Michael Bostock provides an extensive source of detailed information on D3.js, helpful posts, and lots of examples. Once you are stuck or need to find particular information on specific topics or examples, I recommend you to read through the following links:
Michael Bostock's web page at http://bost.ocks.org/mike/
Infinite amount of examples and demos at http://bl.ocks.org/mbostock
Stack Overflow questions at http://stackoverflow.com/questions/tagged/d3.js
If you Google D3.js, you will find a lot of additional resources; however, most of them are just dealing with the basics. To get a good and deeper understanding of D3.js, I would rather advise you to look up the relevant chapters in the book Mastering D3.js, Pablo Navarro Castillo, Packt Publishing, or look directly into the source code of D3.js on GitHub.

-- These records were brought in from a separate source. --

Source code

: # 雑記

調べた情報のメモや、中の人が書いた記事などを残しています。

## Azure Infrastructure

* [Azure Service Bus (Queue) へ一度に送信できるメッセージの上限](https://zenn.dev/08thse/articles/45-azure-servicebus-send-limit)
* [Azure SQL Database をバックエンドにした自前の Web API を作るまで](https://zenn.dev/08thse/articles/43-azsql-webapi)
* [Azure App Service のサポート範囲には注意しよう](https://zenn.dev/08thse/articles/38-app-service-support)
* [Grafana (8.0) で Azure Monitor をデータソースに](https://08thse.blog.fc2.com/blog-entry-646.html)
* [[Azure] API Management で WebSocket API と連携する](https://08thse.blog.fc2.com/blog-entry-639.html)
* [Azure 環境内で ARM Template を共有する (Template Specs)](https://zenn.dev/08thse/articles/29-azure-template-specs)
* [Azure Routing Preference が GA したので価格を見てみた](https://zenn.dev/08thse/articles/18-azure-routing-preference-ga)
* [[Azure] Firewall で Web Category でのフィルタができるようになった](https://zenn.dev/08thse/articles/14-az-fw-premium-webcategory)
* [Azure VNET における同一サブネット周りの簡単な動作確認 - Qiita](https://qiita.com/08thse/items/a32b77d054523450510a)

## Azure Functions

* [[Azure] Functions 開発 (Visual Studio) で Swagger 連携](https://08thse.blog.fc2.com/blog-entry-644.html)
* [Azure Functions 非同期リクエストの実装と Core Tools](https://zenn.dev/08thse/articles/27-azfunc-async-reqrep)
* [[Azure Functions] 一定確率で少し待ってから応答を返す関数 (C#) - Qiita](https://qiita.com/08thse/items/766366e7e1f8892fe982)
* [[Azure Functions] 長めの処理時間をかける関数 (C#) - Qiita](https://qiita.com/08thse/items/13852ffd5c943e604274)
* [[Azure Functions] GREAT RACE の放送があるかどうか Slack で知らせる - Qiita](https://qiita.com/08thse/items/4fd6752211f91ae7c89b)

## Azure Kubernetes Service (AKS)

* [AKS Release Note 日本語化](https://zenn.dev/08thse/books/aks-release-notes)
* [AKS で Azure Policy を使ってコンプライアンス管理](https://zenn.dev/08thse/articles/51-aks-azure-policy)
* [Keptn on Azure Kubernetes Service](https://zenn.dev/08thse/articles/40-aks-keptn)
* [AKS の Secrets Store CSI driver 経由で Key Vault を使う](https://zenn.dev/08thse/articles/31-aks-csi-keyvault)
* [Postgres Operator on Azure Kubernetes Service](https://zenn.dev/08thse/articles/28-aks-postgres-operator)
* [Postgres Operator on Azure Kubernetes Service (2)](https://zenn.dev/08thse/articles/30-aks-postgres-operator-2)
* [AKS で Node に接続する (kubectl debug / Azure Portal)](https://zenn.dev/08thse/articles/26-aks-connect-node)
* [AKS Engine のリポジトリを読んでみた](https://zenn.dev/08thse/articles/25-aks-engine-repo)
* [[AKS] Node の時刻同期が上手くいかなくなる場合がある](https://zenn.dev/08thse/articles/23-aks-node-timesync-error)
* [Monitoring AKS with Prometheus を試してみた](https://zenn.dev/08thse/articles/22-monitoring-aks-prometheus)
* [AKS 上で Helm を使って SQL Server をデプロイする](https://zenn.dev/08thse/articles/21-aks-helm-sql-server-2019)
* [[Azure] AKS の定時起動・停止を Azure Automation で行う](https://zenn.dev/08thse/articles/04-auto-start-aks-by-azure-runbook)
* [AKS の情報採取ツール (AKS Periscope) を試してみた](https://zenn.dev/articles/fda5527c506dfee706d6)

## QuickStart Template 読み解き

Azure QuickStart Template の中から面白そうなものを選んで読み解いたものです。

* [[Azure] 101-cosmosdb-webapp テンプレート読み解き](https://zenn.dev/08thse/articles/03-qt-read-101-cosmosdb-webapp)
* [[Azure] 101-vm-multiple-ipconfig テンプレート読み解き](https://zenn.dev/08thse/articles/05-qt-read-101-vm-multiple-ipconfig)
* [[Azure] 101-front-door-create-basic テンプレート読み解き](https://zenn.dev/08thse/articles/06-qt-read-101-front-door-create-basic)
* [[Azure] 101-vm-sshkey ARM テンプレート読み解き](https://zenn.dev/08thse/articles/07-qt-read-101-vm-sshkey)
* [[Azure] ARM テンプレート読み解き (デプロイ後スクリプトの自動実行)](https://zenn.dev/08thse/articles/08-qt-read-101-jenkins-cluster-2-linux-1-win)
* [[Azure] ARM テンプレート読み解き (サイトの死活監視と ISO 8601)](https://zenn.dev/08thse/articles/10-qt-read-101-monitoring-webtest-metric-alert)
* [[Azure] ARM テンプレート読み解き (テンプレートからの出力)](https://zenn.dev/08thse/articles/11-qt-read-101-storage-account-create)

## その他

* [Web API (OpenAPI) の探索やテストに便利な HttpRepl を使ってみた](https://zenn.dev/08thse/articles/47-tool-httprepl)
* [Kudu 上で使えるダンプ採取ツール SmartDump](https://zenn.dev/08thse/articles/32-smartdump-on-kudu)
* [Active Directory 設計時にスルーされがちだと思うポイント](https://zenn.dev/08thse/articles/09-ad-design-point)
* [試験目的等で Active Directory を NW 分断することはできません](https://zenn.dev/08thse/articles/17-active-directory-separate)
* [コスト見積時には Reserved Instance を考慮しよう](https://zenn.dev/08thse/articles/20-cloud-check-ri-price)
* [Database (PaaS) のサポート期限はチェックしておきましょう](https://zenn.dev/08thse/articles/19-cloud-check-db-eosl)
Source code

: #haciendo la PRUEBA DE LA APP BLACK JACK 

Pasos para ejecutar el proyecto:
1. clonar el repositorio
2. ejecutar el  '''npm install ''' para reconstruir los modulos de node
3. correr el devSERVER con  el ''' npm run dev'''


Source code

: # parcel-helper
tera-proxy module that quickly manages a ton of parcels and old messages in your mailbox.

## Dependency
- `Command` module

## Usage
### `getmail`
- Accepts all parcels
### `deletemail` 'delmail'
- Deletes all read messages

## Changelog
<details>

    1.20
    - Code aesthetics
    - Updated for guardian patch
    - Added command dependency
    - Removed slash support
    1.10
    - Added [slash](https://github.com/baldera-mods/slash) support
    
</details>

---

AngularJS is a JavaScript framework that modernizes development of web applications in multiple ways; it introduces client-side templates, MVC/MVVM pattern, scoping, two-way data binding, dependency injection, and so on. Therefore, it's our JavaScript application framework of choice. At this point, I assume that you are already familiar with the main concepts of AngularJS and you know when and how to apply them. If there are still problems, I would recommend you to read the relevant chapters in the book Mastering Web Application Development with AngularJS by Pawel Kozlowski and Peter Bacon Darwin, published by Packt Publishing.
Theoretically, we can simply add a D3.js visualization library to the same application that also uses AngularJS without caring about modules, isolation, dependency injection, and so on without any extra effort.

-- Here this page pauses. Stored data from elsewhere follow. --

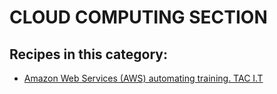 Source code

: # CLOUD COMPUTING SECTION


## Recipes in this category:

- [Amazon Web Services (AWS) automating training. TAC I.T](https://github.com/linuxshark/aws-automation-training)


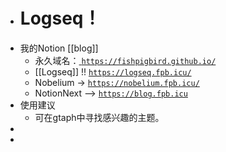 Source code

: - # Logseq！
- 我的Notion [[blog]]
	- 永久域名：[ `https://fishpigbird.github.io/`](https://fishpigbird.github.io/)
	- [[Logseq]]  !! [ `https://logseq.fpb.icu/`](https://logseq.fpb.icu/)
	- Nobelium → [`https://nobelium.fpb.icu/`](https://nobelium.fpb.icu/)
	- NotionNext --> [ `https://blog.fpb.icu`](https://blog.fpb.icu/)
- 使用建议
	- 可在gtaph中寻找感兴趣的主题。
-
- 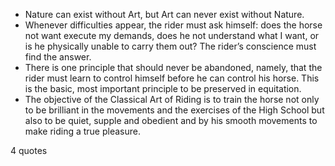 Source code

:  - Nature can exist without Art, but Art can never exist without Nature.
 - Whenever difficulties appear, the rider must ask himself: does the horse not want execute my demands, does he not understand what I want, or is he physically unable to carry them out? The rider’s conscience must find the answer.
 - There is one principle that should never be abandoned, namely, that the rider must learn to control himself before he can control his horse. This is the basic, most important principle to be preserved in equitation.
 - The objective of the Classical Art of Riding is to train the horse not only to be brilliant in the movements and the exercises of the High School but also to be quiet, supple and obedient and by his smooth movements to make riding a true pleasure.

4 quotes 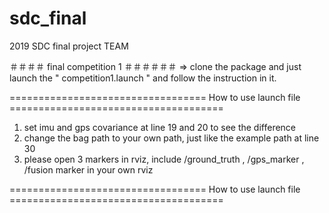 # sdc_final
2019 SDC final project TEAM 

＃＃＃＃ final competition 1  ＃＃＃＃＃＃
  => clone the package and just launch the " competition1.launch " and follow the instruction in it.
  
================================== How to use launch file =====================================
  
   1. set imu and gps covariance at line 19 and 20 to see the difference
   2. change the bag path to your own path, just like the example path at line 30
   3. please open 3 markers in rviz, include /ground_truth , /gps_marker , /fusion marker in your own rviz

================================== How to use launch file =====================================
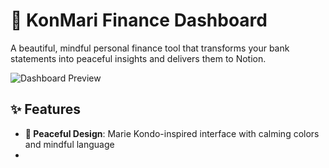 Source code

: # 🌱 KonMari Finance Dashboard

A beautiful, mindful personal finance tool that transforms your bank statements into peaceful insights and delivers them to Notion.

![Dashboard Preview](https://via.placeholder.com/800x400/9CAF88/FFFFFF?text=Peaceful+Finance+Dashboard)

## ✨ Features

- **🌸 Peaceful Design**: Marie Kondo-inspired interface with calming colors and mindful language
-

However, once we know how awesome AngularJS is, we want to fully exploit every single advantage of this framework. Having said that, we want every component of the application being injectable, maintainable, and testable. We want to extend HTML syntax and add custom directives to templates. We want proper scope isolation. We want to put common tasks into reusable services. We want to use dependency injection on every single component of the application. We want to integrate D3.js into an application the Angular way.
AngularJS strongly focuses on testability and maintainability of the components of an application. Once we use plain D3.js to modify the DOM in order to load data and create graphical content, it will become very complex and uncomfortable to test single components or the whole application. We will use the full power of AngularJS, the concepts of dependency injection, modularization, isolation, and directives to create testable components.
AngularJS lets you develop your own directives that extend the HTML syntax to create reusable components for HTML. This is exactly what we want: a reusable component for each different type of visualization that we are going to build. We aim to declare the different elements of a visualization like in the following example:
<html>
<head>
<script>
...
app.directive('d3Map', function(){ ... });
app.directive('d3LineChart', function(){ ... });
app.directive('d3ScatterPlot', function(){ ... });
app.directive('d3ChordDiagram', function(){ ... });
</script>
</head>
<body>
<d3-map></d3-map>
<d3-line-chart data="data"></d3-line-chart>
<d3-scatter-plot data="data"></d3-scatter-plot>
<d3-chord-diagram data="data"></d3-chord-diagram>
</body>
</html>We can immediately see that this is a very clean and elegant way to embed your visualization components in the HTML document.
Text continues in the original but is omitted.